Adam is a generic term meaning mankind. Eve is the Hebrew word for womanhood. Adam (mankind) and Eve (Womanhood) became aware that there was a power greater than themselves and this becomes the story of creation.

What is this story telling us? First and foremost, we see that God created the entire universe and people were meant to live in a special relationship with him. However, God created us with free will. We fell from this grace through our disobedience represented by eating the fruit of good and evil. (It was not necessarily an apple.) Thus, we were cast out of the garden. The Bible records our search to reestablish this special relationship with God, and of God leading his people back to Himself. Jesus becomes the final and ultimate revelation of God, establishing for us a new and final relationship with him.

The Jews were God's chosen people, and their purpose was to prepare the world for the coming of the Messiah. Judaism was and is a messianic religion. When the Messiah did come, most of the Jews missed it. Remember that the early Church was almost exclusively Jewish for the first twenty years. Paul was the great missionary to the Gentiles.

The Old Testament contains three separate collections of writings, called the Law, the Prophets, and the Writings. The Canon closed the Old Testament books in 95 AD at the Jewish council of Jamnia. Canon is from the Greek for measuring stick. It came to mean the standard, the rule, the authority by which something is judged.

The Law, also called the Torah, (meaning law) or the Pentateuch (meaning five) is the first five books of the Old Testament. This is the most important part of scripture for the Hebrew people. They are also referred to as the Books of Moses, but not written by him. Actually, scholars have identified four or more authors who had their hand in compiling these books, and an unknown number of editors and copyists.

The Prophets includes Isaiah, Jeremiah, Ezekiel, the twelve lesser prophets, and Joshua, Judges, 1 and 2 Samuel and 1 and 2 Kings.

The Writings includes the great books of poetry, The Psalms, Proverbs, Job, Esther, Song of Solomon, Ruth, Lamentations, Ecclesiastes, Daniel, Ezra, Nehemiah, and 1 and 2 Chronicles.

The oldest scroll in our possession today comes from the 2nd C. BC. It is most of Isaiah and was found with the Dead Sea Scrolls in 1947. This was the greatest archeological discovery for biblical scholars in this past century.

The Old Testament was written mostly in Hebrew, although some was in Aramaic. Hebrew was written without vowel signs and some of our transliterations are rather questionable. (Yahweh, written YHWH in Hebrew, is probably a closer pronunciation of God than is Jehovah!) The Hebrews would never pronounce the name of God, so, they used the vowel pointings for >Adonai' or Lord, when they came to a word for God. This transliterated into Jehovah in English. Yahweh is probably closer to the original Hebrew.
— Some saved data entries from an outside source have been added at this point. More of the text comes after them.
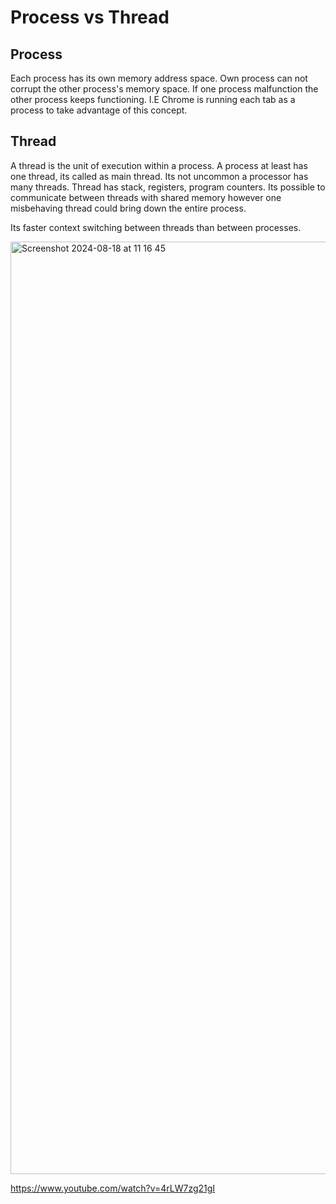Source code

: # Process vs Thread

## Process

Each process has its own memory address space. Own process can not corrupt the other process's memory space.
If one process malfunction the other process keeps functioning. I.E Chrome is running each tab 
as a process to take advantage of this concept.

## Thread

A thread is the unit of execution within a process. A process at least has one thread, its called as main thread.
Its not uncommon a processor has many threads. Thread has stack, registers, program counters. Its possible to 
communicate between threads with shared memory however one misbehaving thread could bring down the entire process.

Its faster context switching between threads than between processes.

<img width="1492" alt="Screenshot 2024-08-18 at 11 16 45" src="https://github.com/user-attachments/assets/43bc686d-f1b4-4100-906f-11be0e4dbb98">


https://www.youtube.com/watch?v=4rLW7zg21gI
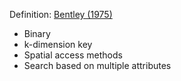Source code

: Definition:
[Bentley (1975)](https://dl.acm.org/doi/10.1145/361002.361007)
- Binary
- k-dimension key
- Spatial access methods
- Search based on multiple attributes
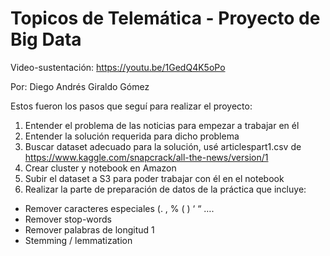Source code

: # Topicos de Telemática - Proyecto de Big Data

Video-sustentación: https://youtu.be/1GedQ4K5oPo

Por: Diego Andrés Giraldo Gómez

Estos fueron los pasos que seguí para realizar el proyecto:

1. Entender el problema de las noticias para empezar a trabajar en él
2. Entender la solución requerida para dicho problema
3. Buscar dataset adecuado para la solución, usé articlespart1.csv de https://www.kaggle.com/snapcrack/all-the-news/version/1 
4. Crear cluster y notebook en Amazon
5. Subir el dataset a S3 para poder trabajar con él en el notebook
6. Realizar la parte de preparación de datos de la práctica que incluye:
  - Remover caracteres especiales (. , % ( ) ‘ “ ….
  - Remover stop-words
  - Remover palabras de longitud 1
  - Stemming / lemmatization
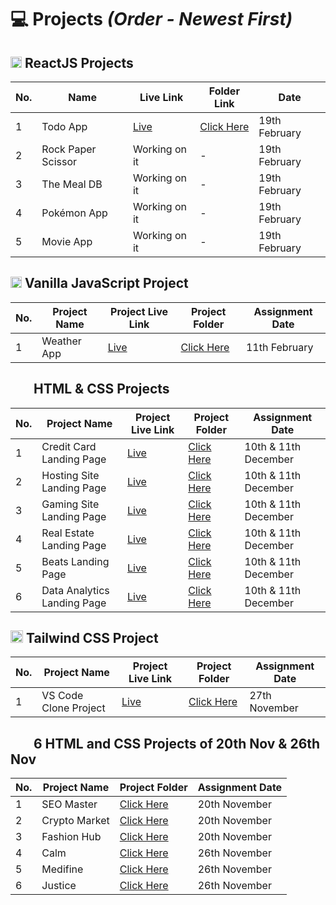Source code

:# 💻 Projects *(Order - Newest First)*

## <img height="18px" src="https://upload.wikimedia.org/wikipedia/commons/a/a7/React-icon.svg"> ReactJS Projects
| No. 	| **Name**           	| **Live Link**                                	| **Folder Link**                                    	| **Date**      	|
|-----	|--------------------	|----------------------------------------------	|----------------------------------------------------	|---------------	|
| 1   	| Todo App           	| [Live](https://todoappreact-js.netlify.app/) 	| [Click Here](./11.%20Todo%20App%20React/todo-app/) 	| 19th February 	|
| 2   	| Rock Paper Scissor 	| Working on it                                	|   -                                                 	| 19th February 	|
| 3   	| The Meal DB        	| Working on it                                	|   -                                                	| 19th February 	|
| 4   	| Pokémon App        	| Working on it                                	|   -                                                 	| 19th February 	|
| 5   	| Movie App          	| Working on it                                	|   -                                                 	| 19th February 	|

## <img height="18px" src="https://user-images.githubusercontent.com/110087385/214230548-73bce776-1fc4-4373-bca2-29b1213e0062.jpg"> Vanilla JavaScript Project
| No. 	| **Project Name** | **Project Live Link** | **Project Folder** | **Assignment Date**  	|
|-----	|----------------- |---------------------- |------------------- |---------------------  |
| 1     | Weather App      | [Live](https://search-weather-app-javascript.netlify.app/) | [Click Here](./10.%20Weather%20App%20Using%20Vanilla%20JavaScript/) | 11th February       |

## <img height="16px" src="https://www.w3.org/html/logo/badge/html5-badge-h-solo.png"><img height="16px" src="https://user-images.githubusercontent.com/110087385/210600757-c5cd4168-1913-4cb9-8c09-1d43f9a7565b.png"> HTML & CSS Projects

| No. 	| **Project Name** | **Project Live Link** | **Project Folder** | **Assignment Date**  	|
|-----	|-----------------------------	|-------------------------------------------------------	|----------------------------------------------------------------------	|----------------------	|
| 1   	| Credit Card Landing Page    	| [Live](https://harmonious-chimera-8e5272.netlify.app/) 	| [Click Here](./4.%20Credit%20Card%20Landing%20Page/)  	| 10th & 11th December 	|
| 2   	| Hosting Site Landing Page   	| [Live](https://golden-cassata-eb391c.netlify.app/)     	| [Click Here](./5.%20Hosting%20Site%20Landing%20Page/) 	| 10th & 11th December 	|
| 3   	| Gaming Site Landing Page    	| [Live](https://friendly-churros-11f90b.netlify.app/)   	| [Click Here](./6.%20Gaming%20Site%20Landing%20Page/)  	| 10th & 11th December 	|
| 4   	| Real Estate Landing Page    	| [Live](https://bright-croissant-78fd8e.netlify.app/)      | [Click Here](./7.%20Real%20Estate%20Landing%20Page/)   | 10th & 11th December 	|
| 5   	| Beats Landing Page          	| [Live](https://beatsaudiohq.netlify.app/)                 | [Click Here](./8.%20Beats%20Landing%20Page/)           | 10th & 11th December 	|
| 6   	| Data Analytics Landing Page   | [Live](https://data-lab.netlify.app/)                     | [Click Here](./9.%20Data%20Analytics%20Landing%20Page/)| 10th & 11th December 	|


## <img height="20px" src="https://user-images.githubusercontent.com/110087385/210603643-e581d4a4-9ecc-41a3-bf6a-e05bc6123496.png"> Tailwind CSS Project

| No. 	| **Project Name**      	| **Project Live Link**                                	| **Project Folder**                                                        	| Assignment Date 	|
|-----	|-----------------------	|------------------------------------------------------	|---------------------------------------------------------------------------	|-----------------	|
| 1   	| VS Code Clone Project 	| [Live](https://singular-duckanoo-feab3a.netlify.app) 	| [Click Here](./3.Project%2027th%20Nov%20VS%20Code%20Clone) 	| 27th November   	|


## <img height="16px" src="https://www.w3.org/html/logo/badge/html5-badge-h-solo.png"><img height="16px" src="https://user-images.githubusercontent.com/110087385/210600757-c5cd4168-1913-4cb9-8c09-1d43f9a7565b.png"> 6 HTML and CSS Projects of 20th Nov & 26th Nov

| No. 	| **Project Name** 	| **Project Folder**                                                                  	| Assignment Date 	|
|-----	|------------------	|-------------------------------------------------------------------------------------	|-----------------	|
| 1   	| SEO Master       	| [Click Here](./1.%20Project%2020th%20Nov/FSJS%202.0%20Project%2001/) 	| 20th November   	|
| 2   	| Crypto Market    	| [Click Here](./1.%20Project%2020th%20Nov/FSJS%202.0%20Project%2002/) 	| 20th November   	|
| 3   	| Fashion Hub      	| [Click Here](./1.%20Project%2020th%20Nov/FSJS%202.0%20Project%2003/) 	| 20th November   	|
| 4  	| Calm             	| [Click Here](./2.%20Project%2026th%20Nov/Project%201/) 	| 26th November       	|
| 5  	| Medifine         	| [Click Here](./2.%20Project%2026th%20Nov/Project%202/) 	| 26th November       	|
| 6  	| Justice          	| [Click Here](./2.%20Project%2026th%20Nov/Project%203/) 	| 26th November       	|
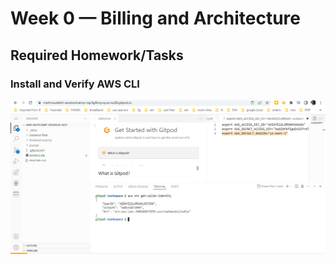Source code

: # Week 0 — Billing and Architecture

## Required Homework/Tasks

### Install and Verify AWS CLI 

![Proof of Working AWS CLI](assets/gitpod-cli-0.PNG)


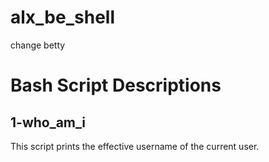 # alx_be_shell
change betty
# Bash Script Descriptions

## 1-who_am_i
This script prints the effective username of the current user.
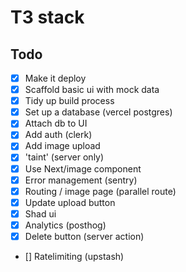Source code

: # T3 stack 

## Todo

- [x] Make it deploy
- [x] Scaffold basic ui with mock data
- [x] Tidy up build process
- [x] Set up a database (vercel postgres)
- [x] Attach db to UI
- [x] Add auth (clerk)
- [x] Add image upload
- [x] 'taint' (server only)
- [x] Use Next/image component
- [x] Error management (sentry)
- [x] Routing / image page (parallel route)
- [x] Update upload button
- [x] Shad ui
- [x] Analytics (posthog)
- [x] Delete button (server action)
- [] Ratelimiting (upstash)
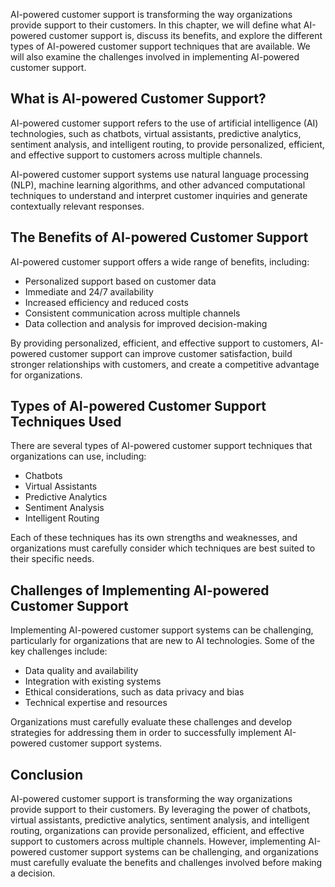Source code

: 
AI-powered customer support is transforming the way organizations provide support to their customers. In this chapter, we will define what AI-powered customer support is, discuss its benefits, and explore the different types of AI-powered customer support techniques that are available. We will also examine the challenges involved in implementing AI-powered customer support.

What is AI-powered Customer Support?
------------------------------------

AI-powered customer support refers to the use of artificial intelligence (AI) technologies, such as chatbots, virtual assistants, predictive analytics, sentiment analysis, and intelligent routing, to provide personalized, efficient, and effective support to customers across multiple channels.

AI-powered customer support systems use natural language processing (NLP), machine learning algorithms, and other advanced computational techniques to understand and interpret customer inquiries and generate contextually relevant responses.

The Benefits of AI-powered Customer Support
-------------------------------------------

AI-powered customer support offers a wide range of benefits, including:

* Personalized support based on customer data
* Immediate and 24/7 availability
* Increased efficiency and reduced costs
* Consistent communication across multiple channels
* Data collection and analysis for improved decision-making

By providing personalized, efficient, and effective support to customers, AI-powered customer support can improve customer satisfaction, build stronger relationships with customers, and create a competitive advantage for organizations.

Types of AI-powered Customer Support Techniques Used
----------------------------------------------------

There are several types of AI-powered customer support techniques that organizations can use, including:

* Chatbots
* Virtual Assistants
* Predictive Analytics
* Sentiment Analysis
* Intelligent Routing

Each of these techniques has its own strengths and weaknesses, and organizations must carefully consider which techniques are best suited to their specific needs.

Challenges of Implementing AI-powered Customer Support
------------------------------------------------------

Implementing AI-powered customer support systems can be challenging, particularly for organizations that are new to AI technologies. Some of the key challenges include:

* Data quality and availability
* Integration with existing systems
* Ethical considerations, such as data privacy and bias
* Technical expertise and resources

Organizations must carefully evaluate these challenges and develop strategies for addressing them in order to successfully implement AI-powered customer support systems.

Conclusion
----------

AI-powered customer support is transforming the way organizations provide support to their customers. By leveraging the power of chatbots, virtual assistants, predictive analytics, sentiment analysis, and intelligent routing, organizations can provide personalized, efficient, and effective support to customers across multiple channels. However, implementing AI-powered customer support systems can be challenging, and organizations must carefully evaluate the benefits and challenges involved before making a decision.
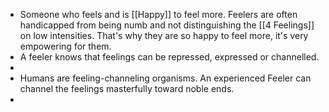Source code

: - Someone who feels and is [[Happy]] to feel more. Feelers are often handicapped from being numb and not distinguishing the [[4 Feelings]] on low intensities. That's why they are so happy to feel more, it's very empowering for them.
- A feeler knows that feelings can be repressed, expressed or channelled.
-
- Humans are feeling-channeling organisms. An experienced Feeler can channel the feelings masterfully toward noble ends.
-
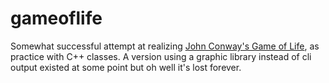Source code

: # gameoflife
Somewhat successful attempt at realizing [John Conway's Game of Life](https://en.wikipedia.org/wiki/Conway%27s_Game_of_Life), as practice with C++ classes.
A version using a graphic library instead of cli output existed at some point but oh well it's lost forever.
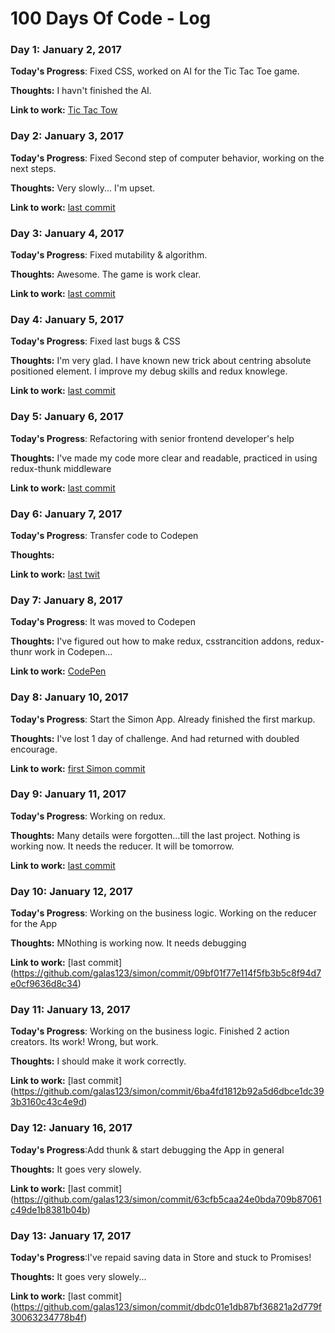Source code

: # 100 Days Of Code - Log

### Day 1: January 2, 2017 

**Today's Progress**: Fixed CSS, worked on AI for the Tic Tac Toe game.

**Thoughts:** I havn't finished the AI.

**Link to work:** [Tic Tac Tow](https://github.com/galas123/TicTacToe/commit/59ffc9a6bb15ce067389141ef84bd5e5e6a12c8f)

### Day 2: January 3, 2017 

**Today's Progress**: Fixed Second step of computer behavior, working on the next steps.

**Thoughts:** Very slowly... I'm upset.

**Link to work:** [last commit](https://github.com/galas123/TicTacToe/commit/a8d05a14158ca55f070102a48f15a9a85a3b1b77)

### Day 3: January 4, 2017 

**Today's Progress**: Fixed mutability & algorithm.

**Thoughts:** Awesome. The game is work clear. 

**Link to work:** [last commit](https://github.com/galas123/TicTacToe/commit/ce66b784fd4b02e51f7fb03e02cc6d491d21f669)

### Day 4: January 5, 2017 

**Today's Progress**: Fixed last bugs & CSS

**Thoughts:** I'm very glad. I have known new trick about centring absolute positioned element. I improve my debug skills and redux knowlege. 

**Link to work:** [last commit](https://github.com/galas123/TicTacToe/commit/53ca1b2f276356fca664e5b7d08b3dee7b9930ef)

### Day 5: January 6, 2017 

**Today's Progress**: Refactoring with senior frontend developer's help

**Thoughts:** I've made my code more clear and readable, practiced in using redux-thunk middleware

**Link to work:** [last commit](https://github.com/galas123/TicTacToe/commit/f9c0d3bd272ab97c667aa2d135c4002f07fb5352)

### Day 6: January 7, 2017 

**Today's Progress**: Transfer code to Codepen

**Thoughts:** 

**Link to work:** [last twit](https://twitter.com/feya__s/status/818061927909826560)

### Day 7: January 8, 2017 

**Today's Progress**: It was moved to Codepen

**Thoughts:** I've figured out how to make redux, csstrancition addons, redux-thunr work in Codepen... 

**Link to work:** [CodePen](http://codepen.io/galas123/pen/wgaRrN)

### Day 8: January 10, 2017 

**Today's Progress**: Start the Simon App. Already finished the first markup.

**Thoughts:** I've lost 1 day of challenge. And had returned with doubled encourage. 

**Link to work:** [first Simon commit](https://github.com/galas123/simon/commit/29404ee198d927fe0c41fcd9fac9cfd09bdae698)

### Day 9: January 11, 2017 

**Today's Progress**: Working on redux.

**Thoughts:** Many details were forgotten...till the last project. Nothing is working now. It needs the reducer. It will be tomorrow.

**Link to work:** [last commit](https://github.com/galas123/simon/commit/85f67bb75ee84ed9b8724c2f3a675b81a78163ce)

### Day 10: January 12, 2017 

**Today's Progress**: Working on the business logic. Working on the reducer for the App

**Thoughts:** MNothing is working now. It needs debugging

**Link to work:** [last commit] (https://github.com/galas123/simon/commit/09bf01f77e114f5fb3b5c8f94d7e0cf9636d8c34)

### Day 11: January 13, 2017 

**Today's Progress**: Working on the business logic. Finished 2 action creators. Its work! Wrong, but work.

**Thoughts:** I should make it work correctly.

**Link to work:** [last commit] (https://github.com/galas123/simon/commit/6ba4fd1812b92a5d6dbce1dc393b3160c43c4e9d)

### Day 12: January 16, 2017 

**Today's Progress**:Add thunk & start debugging the App in general

**Thoughts:** It goes very slowely.

**Link to work:** [last commit] (https://github.com/galas123/simon/commit/63cfb5caa24e0bda709b87061c49de1b8381b04b)

### Day 13: January 17, 2017 

**Today's Progress**:I've repaid saving data in Store and stuck to Promises! 

**Thoughts:** It goes very slowely...

**Link to work:** [last commit] (https://github.com/galas123/simon/commit/dbdc01e1db87bf36821a2d779f30063234778b4f)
A Greek Old Testament was written in the 3rd C. BC to accommodate the Greek speaking people, which was most of western civilization. After Alexander the Great conquered the civilized world, in the third century, Greek became the language of communication and commerce. The Greek translation of Old Testament scripture was called the Septuagint. It is referred to as the LXX is writing.

The Septuagint eventually included the seven books not included in the Hebrew Old Testament, called the Apocrypha. Thus, these books are not part of the Jewish canon of scripture. They are also called the Deuterocanonical books. They are found in many modern translations and were written mostly in the 2nd and 3rd century B.C. and contain much of the history of that era.

By the New Testament era, Greek continued to be the common language of most people in the Roman Empire. Thus, all the books in the New Testament were written in Greek. The authors of the New Testament were all Jewish except Luke who wrote his Gospel and the Acts of the Apostles.

The earliest writings were some epistles, especially Paul's letters. They date from about 49 AD. to 69 AD. The Epistle to the Galatians is probably the earliest and was written about 49 AD. Also the Epistle of James could have appeared about this time and the Thessalonians very soon thereafter (51-52 AD)

Mark is the oldest, or first, gospel written between 50 and 60 AD. Matthew between 65 and 85 AD. Luke and Acts probably about 70 to 96 AD. Hebrews, not written by Paul, appeared around 65 to 70 AD., Jude 70 AD., John's Gospel between 90 and 100 AD, the Book of Revelation 95 to 105 AD. Pastoral epistles of John between 80 and 100 AD. All dating is approximate and subject to much debate. I tend to accept the earlier dates for most New Testament writings. The epistles of Peter are unknown and could have been written between 60 and 70 AD in Rome. (See Appendix >A')

The Gospels relate the life of Jesus, told in a Jewish style of Biography. They are centered around his passion and death. The Easter story is a kind of epilogue. His two-year ministry was a sort of prologue. The birth stories are probably a later edition. This does not make them untrue!

The synoptic gospels, Matthew, Mark and Luke follow the same story line. John is quite different. Matthew is the most Jewish with great reliance on the fulfillment of the Old Testament prophecies. Mark is the shortest and has a kind of rapid fire approach. Luke is the most compassionate, containing some of the best loved parables like >the Prodigal son' and >the Good Samaritan'. There was a common source which Matthew and Luke seemed to have used and not found in Mark. Scholars call this >Q'. It contains several sayings of Jesus. (Note, Burton Mack's, the Lost Gospel, in the Bibliography)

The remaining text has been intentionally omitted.